Silk cocoons and mulberry leaves at a silk weaving village in Laos.
In the West there is a sense that “silk” is very delicate. Silk, in fact, is a protein fiber like our hair. Fabrics made from silk have lasted for centuries and can be seen on view in museums. In Thailand it is used for bullet proof vests — woven in layers with the warp and weft in opposite directions.
Silk is actually made by various different insects of nature from worms to spiders. The most common form is made from silk worms that eat mulberry leaves. From Wikipedia:
“The best-known silk is obtained from the cocoons of the larvae of the mulberrysilkwormBombyx mori reared in captivity (sericulture). The shimmering appearance of silk is due to the triangular prism-like structure of the silk fibre, which allows silk cloth to refract incoming light at different angles, thus producing different colors. Silk is produced by several insects, but generally only the silk of moth caterpillars has been used for textile manufacturing. Other types of arthropod produce silk, most notably various arachnids such as spiders.
Silk fabric was first developed in ancient China. The earliest example of silk fabric is from 3630 B Legend gives credit for developing silk to a Chinese empress, Leizu (Hsi-Ling-Shih, Lei-Tzu).

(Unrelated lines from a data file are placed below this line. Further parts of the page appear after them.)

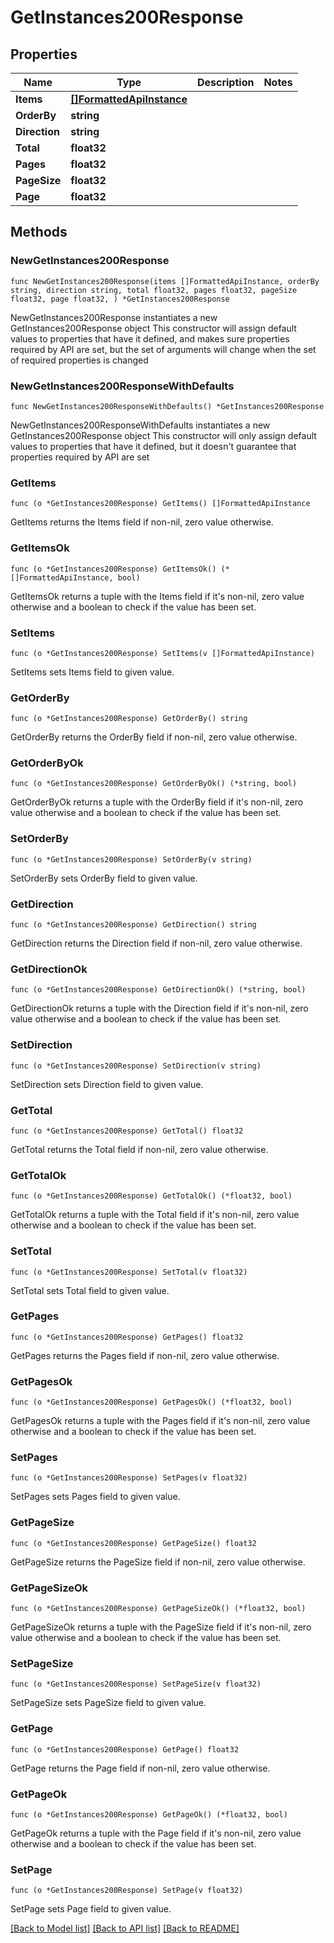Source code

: # GetInstances200Response

## Properties

Name | Type | Description | Notes
------------ | ------------- | ------------- | -------------
**Items** | [**[]FormattedApiInstance**](FormattedApiInstance.md) |  | 
**OrderBy** | **string** |  | 
**Direction** | **string** |  | 
**Total** | **float32** |  | 
**Pages** | **float32** |  | 
**PageSize** | **float32** |  | 
**Page** | **float32** |  | 

## Methods

### NewGetInstances200Response

`func NewGetInstances200Response(items []FormattedApiInstance, orderBy string, direction string, total float32, pages float32, pageSize float32, page float32, ) *GetInstances200Response`

NewGetInstances200Response instantiates a new GetInstances200Response object
This constructor will assign default values to properties that have it defined,
and makes sure properties required by API are set, but the set of arguments
will change when the set of required properties is changed

### NewGetInstances200ResponseWithDefaults

`func NewGetInstances200ResponseWithDefaults() *GetInstances200Response`

NewGetInstances200ResponseWithDefaults instantiates a new GetInstances200Response object
This constructor will only assign default values to properties that have it defined,
but it doesn't guarantee that properties required by API are set

### GetItems

`func (o *GetInstances200Response) GetItems() []FormattedApiInstance`

GetItems returns the Items field if non-nil, zero value otherwise.

### GetItemsOk

`func (o *GetInstances200Response) GetItemsOk() (*[]FormattedApiInstance, bool)`

GetItemsOk returns a tuple with the Items field if it's non-nil, zero value otherwise
and a boolean to check if the value has been set.

### SetItems

`func (o *GetInstances200Response) SetItems(v []FormattedApiInstance)`

SetItems sets Items field to given value.


### GetOrderBy

`func (o *GetInstances200Response) GetOrderBy() string`

GetOrderBy returns the OrderBy field if non-nil, zero value otherwise.

### GetOrderByOk

`func (o *GetInstances200Response) GetOrderByOk() (*string, bool)`

GetOrderByOk returns a tuple with the OrderBy field if it's non-nil, zero value otherwise
and a boolean to check if the value has been set.

### SetOrderBy

`func (o *GetInstances200Response) SetOrderBy(v string)`

SetOrderBy sets OrderBy field to given value.


### GetDirection

`func (o *GetInstances200Response) GetDirection() string`

GetDirection returns the Direction field if non-nil, zero value otherwise.

### GetDirectionOk

`func (o *GetInstances200Response) GetDirectionOk() (*string, bool)`

GetDirectionOk returns a tuple with the Direction field if it's non-nil, zero value otherwise
and a boolean to check if the value has been set.

### SetDirection

`func (o *GetInstances200Response) SetDirection(v string)`

SetDirection sets Direction field to given value.


### GetTotal

`func (o *GetInstances200Response) GetTotal() float32`

GetTotal returns the Total field if non-nil, zero value otherwise.

### GetTotalOk

`func (o *GetInstances200Response) GetTotalOk() (*float32, bool)`

GetTotalOk returns a tuple with the Total field if it's non-nil, zero value otherwise
and a boolean to check if the value has been set.

### SetTotal

`func (o *GetInstances200Response) SetTotal(v float32)`

SetTotal sets Total field to given value.


### GetPages

`func (o *GetInstances200Response) GetPages() float32`

GetPages returns the Pages field if non-nil, zero value otherwise.

### GetPagesOk

`func (o *GetInstances200Response) GetPagesOk() (*float32, bool)`

GetPagesOk returns a tuple with the Pages field if it's non-nil, zero value otherwise
and a boolean to check if the value has been set.

### SetPages

`func (o *GetInstances200Response) SetPages(v float32)`

SetPages sets Pages field to given value.


### GetPageSize

`func (o *GetInstances200Response) GetPageSize() float32`

GetPageSize returns the PageSize field if non-nil, zero value otherwise.

### GetPageSizeOk

`func (o *GetInstances200Response) GetPageSizeOk() (*float32, bool)`

GetPageSizeOk returns a tuple with the PageSize field if it's non-nil, zero value otherwise
and a boolean to check if the value has been set.

### SetPageSize

`func (o *GetInstances200Response) SetPageSize(v float32)`

SetPageSize sets PageSize field to given value.


### GetPage

`func (o *GetInstances200Response) GetPage() float32`

GetPage returns the Page field if non-nil, zero value otherwise.

### GetPageOk

`func (o *GetInstances200Response) GetPageOk() (*float32, bool)`

GetPageOk returns a tuple with the Page field if it's non-nil, zero value otherwise
and a boolean to check if the value has been set.

### SetPage

`func (o *GetInstances200Response) SetPage(v float32)`

SetPage sets Page field to given value.



[[Back to Model list]](../README.md#documentation-for-models) [[Back to API list]](../README.md#documentation-for-api-endpoints) [[Back to README]](../README.md)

To make natural dyed batik with silk, the fabric is first washed with special soap to remove surface oils, then the silk is stamped with hot wax, dyed in multiple baths of dye, then the fabric is boiled to remove the wax. Therefore, the idea that silk is “delicate” is not real.
Silk does not have to be dry cleaned — the ancient textiles and clothing in museums were not “dry cleaned.” A traditional method of cleaning silk uses boiling water poured over hibiscus leaves, the leaves are squeezed to release a natural detergent and the silk is washed. D. Bali uses natural shampoos to wash silk, and uses natural conditioners periodically to condition the silk.